The answer must consist of the listing, reproduced exactly.

=-=-=-=-=

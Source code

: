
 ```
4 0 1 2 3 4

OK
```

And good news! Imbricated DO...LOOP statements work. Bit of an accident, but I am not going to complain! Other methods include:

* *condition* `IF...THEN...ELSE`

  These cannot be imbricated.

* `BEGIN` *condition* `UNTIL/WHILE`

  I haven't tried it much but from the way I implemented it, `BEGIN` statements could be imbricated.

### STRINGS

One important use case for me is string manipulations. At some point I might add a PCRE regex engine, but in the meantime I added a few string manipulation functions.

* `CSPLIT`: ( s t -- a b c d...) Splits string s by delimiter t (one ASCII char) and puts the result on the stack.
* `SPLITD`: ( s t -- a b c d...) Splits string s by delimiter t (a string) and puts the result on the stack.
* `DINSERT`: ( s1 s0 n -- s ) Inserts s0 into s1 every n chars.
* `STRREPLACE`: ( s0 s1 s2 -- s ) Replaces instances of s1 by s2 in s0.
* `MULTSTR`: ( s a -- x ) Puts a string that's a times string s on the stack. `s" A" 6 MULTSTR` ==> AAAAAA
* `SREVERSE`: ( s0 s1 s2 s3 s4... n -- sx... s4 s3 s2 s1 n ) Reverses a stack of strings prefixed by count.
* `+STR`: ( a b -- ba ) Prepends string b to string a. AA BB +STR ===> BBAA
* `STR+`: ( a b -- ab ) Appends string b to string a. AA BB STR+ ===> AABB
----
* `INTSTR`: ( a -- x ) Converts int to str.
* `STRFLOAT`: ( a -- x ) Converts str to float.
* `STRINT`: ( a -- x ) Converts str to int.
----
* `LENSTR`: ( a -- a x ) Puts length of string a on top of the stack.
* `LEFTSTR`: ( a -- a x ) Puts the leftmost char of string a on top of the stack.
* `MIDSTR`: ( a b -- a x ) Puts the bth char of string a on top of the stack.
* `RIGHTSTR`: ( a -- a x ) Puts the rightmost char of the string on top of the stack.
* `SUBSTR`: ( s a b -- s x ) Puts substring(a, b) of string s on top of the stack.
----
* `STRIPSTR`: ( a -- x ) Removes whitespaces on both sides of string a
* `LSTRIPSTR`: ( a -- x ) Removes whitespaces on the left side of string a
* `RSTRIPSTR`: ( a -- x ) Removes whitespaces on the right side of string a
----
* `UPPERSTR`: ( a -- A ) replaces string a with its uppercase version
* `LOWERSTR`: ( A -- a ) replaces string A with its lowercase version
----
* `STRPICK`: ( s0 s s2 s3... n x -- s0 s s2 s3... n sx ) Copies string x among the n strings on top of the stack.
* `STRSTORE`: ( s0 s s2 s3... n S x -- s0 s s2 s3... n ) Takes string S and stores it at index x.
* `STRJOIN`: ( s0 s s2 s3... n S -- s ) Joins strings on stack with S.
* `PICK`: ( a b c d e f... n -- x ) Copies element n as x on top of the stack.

=-=-=-=-=

▸ **Answer to this exercise**:
Source code

:
 ```
4 0 1 2 3 4

OK
```

And good news! Imbricated DO...LOOP statements work. Bit of an accident, but I am not going to complain! Other methods include:

* *condition* `IF...THEN...ELSE`

  These cannot be imbricated.

* `BEGIN` *condition* `UNTIL/WHILE`

  I haven't tried it much but from the way I implemented it, `BEGIN` statements could be imbricated.

### STRINGS

One important use case for me is string manipulations. At some point I might add a PCRE regex engine, but in the meantime I added a few string manipulation functions.

* `CSPLIT`: ( s t -- a b c d...) Splits string s by delimiter t (one ASCII char) and puts the result on the stack.
* `SPLITD`: ( s t -- a b c d...) Splits string s by delimiter t (a string) and puts the result on the stack.
* `DINSERT`: ( s1 s0 n -- s ) Inserts s0 into s1 every n chars.
* `STRREPLACE`: ( s0 s1 s2 -- s ) Replaces instances of s1 by s2 in s0.
* `MULTSTR`: ( s a -- x ) Puts a string that's a times string s on the stack. `s" A" 6 MULTSTR` ==> AAAAAA
* `SREVERSE`: ( s0 s1 s2 s3 s4... n -- sx... s4 s3 s2 s1 n ) Reverses a stack of strings prefixed by count.
* `+STR`: ( a b -- ba ) Prepends string b to string a. AA BB +STR ===> BBAA
* `STR+`: ( a b -- ab ) Appends string b to string a. AA BB STR+ ===> AABB
----
* `INTSTR`: ( a -- x ) Converts int to str.
* `STRFLOAT`: ( a -- x ) Converts str to float.
* `STRINT`: ( a -- x ) Converts str to int.
----
* `LENSTR`: ( a -- a x ) Puts length of string a on top of the stack.
* `LEFTSTR`: ( a -- a x ) Puts the leftmost char of string a on top of the stack.
* `MIDSTR`: ( a b -- a x ) Puts the bth char of string a on top of the stack.
* `RIGHTSTR`: ( a -- a x ) Puts the rightmost char of the string on top of the stack.
* `SUBSTR`: ( s a b -- s x ) Puts substring(a, b) of string s on top of the stack.
----
* `STRIPSTR`: ( a -- x ) Removes whitespaces on both sides of string a
* `LSTRIPSTR`: ( a -- x ) Removes whitespaces on the left side of string a
* `RSTRIPSTR`: ( a -- x ) Removes whitespaces on the right side of string a
----
* `UPPERSTR`: ( a -- A ) replaces string a with its uppercase version
* `LOWERSTR`: ( A -- a ) replaces string A with its lowercase version
----
* `STRPICK`: ( s0 s s2 s3... n x -- s0 s s2 s3... n sx ) Copies string x among the n strings on top of the stack.
* `STRSTORE`: ( s0 s s2 s3... n S x -- s0 s s2 s3... n ) Takes string S and stores it at index x.
* `STRJOIN`: ( s0 s s2 s3... n S -- s ) Joins strings on stack with S.
* `PICK`: ( a b c d e f... n -- x ) Copies element n as x on top of the stack.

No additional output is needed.